Plain-text document sources:
++++++++++

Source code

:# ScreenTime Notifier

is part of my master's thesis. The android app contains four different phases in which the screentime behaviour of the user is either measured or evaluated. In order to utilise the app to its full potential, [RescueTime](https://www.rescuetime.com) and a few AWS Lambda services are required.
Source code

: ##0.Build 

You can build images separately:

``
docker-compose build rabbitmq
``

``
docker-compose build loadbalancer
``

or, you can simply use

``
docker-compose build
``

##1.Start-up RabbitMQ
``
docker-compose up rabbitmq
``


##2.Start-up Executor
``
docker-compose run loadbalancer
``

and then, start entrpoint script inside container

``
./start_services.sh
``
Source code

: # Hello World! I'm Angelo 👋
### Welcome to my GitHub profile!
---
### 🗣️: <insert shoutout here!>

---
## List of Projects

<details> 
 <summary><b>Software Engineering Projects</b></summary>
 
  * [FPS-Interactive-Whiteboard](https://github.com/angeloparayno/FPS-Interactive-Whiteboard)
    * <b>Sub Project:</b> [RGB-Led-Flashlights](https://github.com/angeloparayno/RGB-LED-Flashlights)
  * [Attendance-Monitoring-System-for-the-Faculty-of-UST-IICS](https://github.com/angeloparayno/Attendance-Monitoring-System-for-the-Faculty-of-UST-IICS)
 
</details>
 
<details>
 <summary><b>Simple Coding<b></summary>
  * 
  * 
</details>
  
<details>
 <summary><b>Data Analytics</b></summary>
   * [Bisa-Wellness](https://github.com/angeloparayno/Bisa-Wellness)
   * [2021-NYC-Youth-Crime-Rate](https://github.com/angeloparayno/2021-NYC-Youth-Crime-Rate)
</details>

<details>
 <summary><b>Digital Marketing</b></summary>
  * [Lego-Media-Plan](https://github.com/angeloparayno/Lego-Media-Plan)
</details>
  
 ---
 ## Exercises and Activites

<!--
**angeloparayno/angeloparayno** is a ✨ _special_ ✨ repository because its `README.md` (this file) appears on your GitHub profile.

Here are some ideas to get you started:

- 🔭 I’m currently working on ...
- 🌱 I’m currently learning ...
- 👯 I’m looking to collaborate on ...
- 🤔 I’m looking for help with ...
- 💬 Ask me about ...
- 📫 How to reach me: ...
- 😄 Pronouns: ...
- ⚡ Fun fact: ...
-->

++++++++++

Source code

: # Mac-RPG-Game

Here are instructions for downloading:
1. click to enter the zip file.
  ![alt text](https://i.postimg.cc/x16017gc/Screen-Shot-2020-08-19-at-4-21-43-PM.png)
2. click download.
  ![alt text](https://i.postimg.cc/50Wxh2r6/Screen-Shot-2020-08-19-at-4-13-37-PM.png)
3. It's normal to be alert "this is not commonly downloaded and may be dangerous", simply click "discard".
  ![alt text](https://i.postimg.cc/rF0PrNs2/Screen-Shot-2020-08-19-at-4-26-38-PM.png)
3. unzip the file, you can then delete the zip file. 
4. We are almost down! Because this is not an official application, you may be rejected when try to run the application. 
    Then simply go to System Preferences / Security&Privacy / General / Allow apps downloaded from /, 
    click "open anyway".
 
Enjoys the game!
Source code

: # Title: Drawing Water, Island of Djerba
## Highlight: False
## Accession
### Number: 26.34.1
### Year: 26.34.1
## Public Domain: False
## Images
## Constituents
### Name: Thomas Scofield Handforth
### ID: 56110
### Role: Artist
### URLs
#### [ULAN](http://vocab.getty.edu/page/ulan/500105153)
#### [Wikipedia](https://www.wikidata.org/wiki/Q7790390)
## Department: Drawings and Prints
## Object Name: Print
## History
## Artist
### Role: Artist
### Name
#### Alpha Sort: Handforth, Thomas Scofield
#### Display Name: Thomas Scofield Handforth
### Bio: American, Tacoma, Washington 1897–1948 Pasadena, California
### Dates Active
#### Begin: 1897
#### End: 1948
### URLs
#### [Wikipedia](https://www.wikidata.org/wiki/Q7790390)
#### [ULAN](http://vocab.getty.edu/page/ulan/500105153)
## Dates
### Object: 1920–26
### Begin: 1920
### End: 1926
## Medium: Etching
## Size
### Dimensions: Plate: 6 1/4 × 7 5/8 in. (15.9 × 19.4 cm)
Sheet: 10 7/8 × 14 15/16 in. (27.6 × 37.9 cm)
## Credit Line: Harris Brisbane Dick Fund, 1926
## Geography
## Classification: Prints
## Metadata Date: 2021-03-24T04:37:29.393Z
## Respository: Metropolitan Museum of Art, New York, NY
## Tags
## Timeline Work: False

++++++++++

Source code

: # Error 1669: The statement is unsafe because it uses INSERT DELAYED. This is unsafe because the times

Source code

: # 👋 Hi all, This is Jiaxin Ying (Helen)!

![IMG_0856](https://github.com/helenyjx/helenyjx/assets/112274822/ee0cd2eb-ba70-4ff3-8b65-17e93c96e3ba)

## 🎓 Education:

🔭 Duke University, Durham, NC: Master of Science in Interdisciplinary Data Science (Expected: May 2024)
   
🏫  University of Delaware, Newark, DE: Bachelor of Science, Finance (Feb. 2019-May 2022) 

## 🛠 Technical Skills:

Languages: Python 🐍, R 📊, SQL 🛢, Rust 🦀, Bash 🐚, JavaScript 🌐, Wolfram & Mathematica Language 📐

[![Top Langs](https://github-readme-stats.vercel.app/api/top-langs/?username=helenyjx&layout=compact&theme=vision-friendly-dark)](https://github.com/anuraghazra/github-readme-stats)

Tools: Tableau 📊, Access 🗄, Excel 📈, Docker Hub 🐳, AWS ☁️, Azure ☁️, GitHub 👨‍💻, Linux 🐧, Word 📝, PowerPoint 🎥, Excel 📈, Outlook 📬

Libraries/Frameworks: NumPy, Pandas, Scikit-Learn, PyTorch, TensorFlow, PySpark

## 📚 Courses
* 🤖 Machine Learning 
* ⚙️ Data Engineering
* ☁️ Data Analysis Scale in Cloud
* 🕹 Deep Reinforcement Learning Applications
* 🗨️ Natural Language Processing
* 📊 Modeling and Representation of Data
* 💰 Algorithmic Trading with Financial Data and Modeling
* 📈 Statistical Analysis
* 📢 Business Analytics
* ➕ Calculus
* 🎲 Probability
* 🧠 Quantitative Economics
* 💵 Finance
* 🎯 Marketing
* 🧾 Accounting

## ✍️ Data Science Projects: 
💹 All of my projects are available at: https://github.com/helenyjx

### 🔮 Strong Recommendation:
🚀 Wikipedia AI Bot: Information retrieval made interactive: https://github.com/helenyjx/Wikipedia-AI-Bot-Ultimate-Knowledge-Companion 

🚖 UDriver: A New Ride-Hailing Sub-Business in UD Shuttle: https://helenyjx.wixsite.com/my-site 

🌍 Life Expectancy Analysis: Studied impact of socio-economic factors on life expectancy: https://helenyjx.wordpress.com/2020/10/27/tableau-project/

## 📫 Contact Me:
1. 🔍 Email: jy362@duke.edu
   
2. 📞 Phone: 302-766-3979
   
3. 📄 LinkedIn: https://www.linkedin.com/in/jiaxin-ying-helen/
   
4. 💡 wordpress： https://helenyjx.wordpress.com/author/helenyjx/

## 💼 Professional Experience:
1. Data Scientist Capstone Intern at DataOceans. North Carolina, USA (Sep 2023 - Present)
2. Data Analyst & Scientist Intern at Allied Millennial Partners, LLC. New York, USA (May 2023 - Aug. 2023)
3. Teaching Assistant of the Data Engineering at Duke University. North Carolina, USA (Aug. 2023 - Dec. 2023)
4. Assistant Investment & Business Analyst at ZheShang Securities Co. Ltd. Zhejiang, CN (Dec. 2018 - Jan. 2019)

++++++++++

Required action: Each line above from the one with "#### End: 1948" up to and including the one with "## Timeline Work: False" must be set down exactly, and no line outside that span may appear.

Solution for this problem:
#### End: 1948
### URLs
#### [Wikipedia](https://www.wikidata.org/wiki/Q7790390)
#### [ULAN](http://vocab.getty.edu/page/ulan/500105153)
## Dates
### Object: 1920–26
### Begin: 1920
### End: 1926
## Medium: Etching
## Size
### Dimensions: Plate: 6 1/4 × 7 5/8 in. (15.9 × 19.4 cm)
Sheet: 10 7/8 × 14 15/16 in. (27.6 × 37.9 cm)
## Credit Line: Harris Brisbane Dick Fund, 1926
## Geography
## Classification: Prints
## Metadata Date: 2021-03-24T04:37:29.393Z
## Respository: Metropolitan Museum of Art, New York, NY
## Tags
## Timeline Work: False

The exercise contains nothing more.